Without the images, output every record exactly as it appears.

Items from a data source
⁂

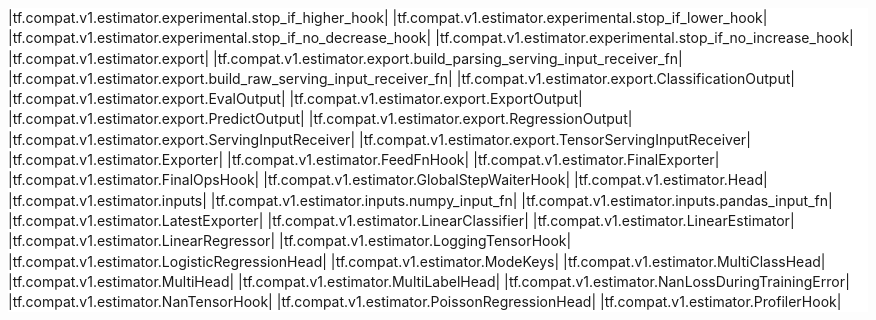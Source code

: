 |tf.compat.v1.estimator.experimental.stop_if_higher_hook|
|tf.compat.v1.estimator.experimental.stop_if_lower_hook|
|tf.compat.v1.estimator.experimental.stop_if_no_decrease_hook|
|tf.compat.v1.estimator.experimental.stop_if_no_increase_hook|
|tf.compat.v1.estimator.export|
|tf.compat.v1.estimator.export.build_parsing_serving_input_receiver_fn|
|tf.compat.v1.estimator.export.build_raw_serving_input_receiver_fn|
|tf.compat.v1.estimator.export.ClassificationOutput|
|tf.compat.v1.estimator.export.EvalOutput|
|tf.compat.v1.estimator.export.ExportOutput|
|tf.compat.v1.estimator.export.PredictOutput|
|tf.compat.v1.estimator.export.RegressionOutput|
|tf.compat.v1.estimator.export.ServingInputReceiver|
|tf.compat.v1.estimator.export.TensorServingInputReceiver|
|tf.compat.v1.estimator.Exporter|
|tf.compat.v1.estimator.FeedFnHook|
|tf.compat.v1.estimator.FinalExporter|
|tf.compat.v1.estimator.FinalOpsHook|
|tf.compat.v1.estimator.GlobalStepWaiterHook|
|tf.compat.v1.estimator.Head|
|tf.compat.v1.estimator.inputs|
|tf.compat.v1.estimator.inputs.numpy_input_fn|
|tf.compat.v1.estimator.inputs.pandas_input_fn|
|tf.compat.v1.estimator.LatestExporter|
|tf.compat.v1.estimator.LinearClassifier|
|tf.compat.v1.estimator.LinearEstimator|
|tf.compat.v1.estimator.LinearRegressor|
|tf.compat.v1.estimator.LoggingTensorHook|
|tf.compat.v1.estimator.LogisticRegressionHead|
|tf.compat.v1.estimator.ModeKeys|
|tf.compat.v1.estimator.MultiClassHead|
|tf.compat.v1.estimator.MultiHead|
|tf.compat.v1.estimator.MultiLabelHead|
|tf.compat.v1.estimator.NanLossDuringTrainingError|
|tf.compat.v1.estimator.NanTensorHook|
|tf.compat.v1.estimator.PoissonRegressionHead|
|tf.compat.v1.estimator.ProfilerHook|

⁂

# Answer to this task
Source code

: |tf.compat.v1.estimator.experimental.stop_if_higher_hook|
|tf.compat.v1.estimator.experimental.stop_if_lower_hook|
|tf.compat.v1.estimator.experimental.stop_if_no_decrease_hook|
|tf.compat.v1.estimator.experimental.stop_if_no_increase_hook|
|tf.compat.v1.estimator.export|
|tf.compat.v1.estimator.export.build_parsing_serving_input_receiver_fn|
|tf.compat.v1.estimator.export.build_raw_serving_input_receiver_fn|
|tf.compat.v1.estimator.export.ClassificationOutput|
|tf.compat.v1.estimator.export.EvalOutput|
|tf.compat.v1.estimator.export.ExportOutput|
|tf.compat.v1.estimator.export.PredictOutput|
|tf.compat.v1.estimator.export.RegressionOutput|
|tf.compat.v1.estimator.export.ServingInputReceiver|
|tf.compat.v1.estimator.export.TensorServingInputReceiver|
|tf.compat.v1.estimator.Exporter|
|tf.compat.v1.estimator.FeedFnHook|
|tf.compat.v1.estimator.FinalExporter|
|tf.compat.v1.estimator.FinalOpsHook|
|tf.compat.v1.estimator.GlobalStepWaiterHook|
|tf.compat.v1.estimator.Head|
|tf.compat.v1.estimator.inputs|
|tf.compat.v1.estimator.inputs.numpy_input_fn|
|tf.compat.v1.estimator.inputs.pandas_input_fn|
|tf.compat.v1.estimator.LatestExporter|
|tf.compat.v1.estimator.LinearClassifier|
|tf.compat.v1.estimator.LinearEstimator|
|tf.compat.v1.estimator.LinearRegressor|
|tf.compat.v1.estimator.LoggingTensorHook|
|tf.compat.v1.estimator.LogisticRegressionHead|
|tf.compat.v1.estimator.ModeKeys|
|tf.compat.v1.estimator.MultiClassHead|
|tf.compat.v1.estimator.MultiHead|
|tf.compat.v1.estimator.MultiLabelHead|
|tf.compat.v1.estimator.NanLossDuringTrainingError|
|tf.compat.v1.estimator.NanTensorHook|
|tf.compat.v1.estimator.PoissonRegressionHead|
|tf.compat.v1.estimator.ProfilerHook|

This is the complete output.